Below are some entries. Repeat exactly the lines from the one with "[Cuadro de herramientas, Componentes" through the one with "Permite especificar opciones para archivos", and only those.

Data extracted from a collection
# # # # # # #

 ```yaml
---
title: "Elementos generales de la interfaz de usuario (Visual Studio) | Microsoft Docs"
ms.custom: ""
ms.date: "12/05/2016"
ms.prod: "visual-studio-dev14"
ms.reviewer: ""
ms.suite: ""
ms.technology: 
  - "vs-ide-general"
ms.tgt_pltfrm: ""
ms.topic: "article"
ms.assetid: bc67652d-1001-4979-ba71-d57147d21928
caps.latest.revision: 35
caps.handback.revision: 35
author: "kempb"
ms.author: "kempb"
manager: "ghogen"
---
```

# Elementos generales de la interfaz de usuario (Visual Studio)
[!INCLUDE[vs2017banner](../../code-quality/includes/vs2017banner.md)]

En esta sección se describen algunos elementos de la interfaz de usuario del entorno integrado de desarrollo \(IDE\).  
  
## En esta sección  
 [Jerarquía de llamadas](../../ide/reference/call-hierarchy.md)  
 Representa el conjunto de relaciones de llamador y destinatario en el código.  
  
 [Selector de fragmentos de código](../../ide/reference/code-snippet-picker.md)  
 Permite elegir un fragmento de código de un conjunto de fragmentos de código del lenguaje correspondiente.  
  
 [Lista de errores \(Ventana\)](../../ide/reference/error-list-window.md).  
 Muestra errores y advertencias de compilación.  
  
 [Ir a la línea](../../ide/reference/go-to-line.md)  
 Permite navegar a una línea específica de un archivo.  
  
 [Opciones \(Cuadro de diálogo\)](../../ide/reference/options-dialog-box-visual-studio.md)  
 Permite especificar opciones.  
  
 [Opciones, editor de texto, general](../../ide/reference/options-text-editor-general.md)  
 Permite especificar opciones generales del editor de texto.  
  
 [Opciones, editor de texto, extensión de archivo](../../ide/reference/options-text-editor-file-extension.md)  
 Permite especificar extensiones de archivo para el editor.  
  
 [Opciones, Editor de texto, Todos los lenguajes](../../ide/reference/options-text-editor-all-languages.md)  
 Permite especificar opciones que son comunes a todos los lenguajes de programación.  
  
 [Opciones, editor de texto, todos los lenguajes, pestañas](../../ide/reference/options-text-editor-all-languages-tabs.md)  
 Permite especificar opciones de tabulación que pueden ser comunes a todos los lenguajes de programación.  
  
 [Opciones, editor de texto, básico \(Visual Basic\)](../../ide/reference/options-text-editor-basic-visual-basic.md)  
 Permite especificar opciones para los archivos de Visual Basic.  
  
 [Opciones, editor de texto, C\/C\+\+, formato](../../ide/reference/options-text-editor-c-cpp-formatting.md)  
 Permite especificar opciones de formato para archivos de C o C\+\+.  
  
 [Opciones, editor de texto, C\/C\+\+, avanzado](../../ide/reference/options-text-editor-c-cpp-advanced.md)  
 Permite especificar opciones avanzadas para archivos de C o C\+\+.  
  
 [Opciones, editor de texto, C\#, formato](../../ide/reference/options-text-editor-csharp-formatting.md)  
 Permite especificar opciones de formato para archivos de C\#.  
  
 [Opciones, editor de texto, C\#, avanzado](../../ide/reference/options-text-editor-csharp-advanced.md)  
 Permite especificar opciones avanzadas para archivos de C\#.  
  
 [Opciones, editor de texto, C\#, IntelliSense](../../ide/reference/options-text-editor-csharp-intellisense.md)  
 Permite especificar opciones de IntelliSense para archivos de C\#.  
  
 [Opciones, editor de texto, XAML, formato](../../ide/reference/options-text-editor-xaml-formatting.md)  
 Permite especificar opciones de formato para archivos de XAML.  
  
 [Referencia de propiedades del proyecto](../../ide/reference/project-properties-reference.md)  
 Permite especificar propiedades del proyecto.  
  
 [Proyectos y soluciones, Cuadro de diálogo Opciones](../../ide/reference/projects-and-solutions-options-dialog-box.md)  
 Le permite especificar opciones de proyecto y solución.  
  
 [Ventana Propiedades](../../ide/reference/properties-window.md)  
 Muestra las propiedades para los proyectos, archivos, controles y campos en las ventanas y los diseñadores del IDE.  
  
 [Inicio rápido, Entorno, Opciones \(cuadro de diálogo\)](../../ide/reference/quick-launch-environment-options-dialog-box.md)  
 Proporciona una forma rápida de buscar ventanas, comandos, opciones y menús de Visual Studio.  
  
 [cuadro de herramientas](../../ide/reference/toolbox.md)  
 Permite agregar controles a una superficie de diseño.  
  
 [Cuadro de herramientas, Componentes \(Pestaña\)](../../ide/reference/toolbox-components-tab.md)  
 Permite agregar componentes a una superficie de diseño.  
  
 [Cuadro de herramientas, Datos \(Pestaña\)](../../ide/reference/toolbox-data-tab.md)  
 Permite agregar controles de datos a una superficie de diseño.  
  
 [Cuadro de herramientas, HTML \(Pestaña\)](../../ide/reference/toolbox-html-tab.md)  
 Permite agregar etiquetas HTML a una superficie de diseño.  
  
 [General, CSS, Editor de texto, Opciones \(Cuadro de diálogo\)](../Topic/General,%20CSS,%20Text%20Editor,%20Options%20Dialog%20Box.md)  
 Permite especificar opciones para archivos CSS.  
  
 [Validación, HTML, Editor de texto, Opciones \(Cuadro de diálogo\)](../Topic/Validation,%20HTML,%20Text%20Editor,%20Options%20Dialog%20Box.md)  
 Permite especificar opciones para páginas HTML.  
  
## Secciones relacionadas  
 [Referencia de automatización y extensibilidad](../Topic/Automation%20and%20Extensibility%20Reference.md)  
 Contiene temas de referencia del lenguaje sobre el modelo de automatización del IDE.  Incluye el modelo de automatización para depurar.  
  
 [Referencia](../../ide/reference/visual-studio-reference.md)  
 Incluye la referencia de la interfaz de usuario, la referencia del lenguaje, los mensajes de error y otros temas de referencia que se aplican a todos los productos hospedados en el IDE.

# # # # # # #

Output for this task:
 [Cuadro de herramientas, Componentes \(Pestaña\)](../../ide/reference/toolbox-components-tab.md)  
 Permite agregar componentes a una superficie de diseño.  
  
 [Cuadro de herramientas, Datos \(Pestaña\)](../../ide/reference/toolbox-data-tab.md)  
 Permite agregar controles de datos a una superficie de diseño.  
  
 [Cuadro de herramientas, HTML \(Pestaña\)](../../ide/reference/toolbox-html-tab.md)  
 Permite agregar etiquetas HTML a una superficie de diseño.  
  
 [General, CSS, Editor de texto, Opciones \(Cuadro de diálogo\)](../Topic/General,%20CSS,%20Text%20Editor,%20Options%20Dialog%20Box.md)  
 Permite especificar opciones para archivos CSS.  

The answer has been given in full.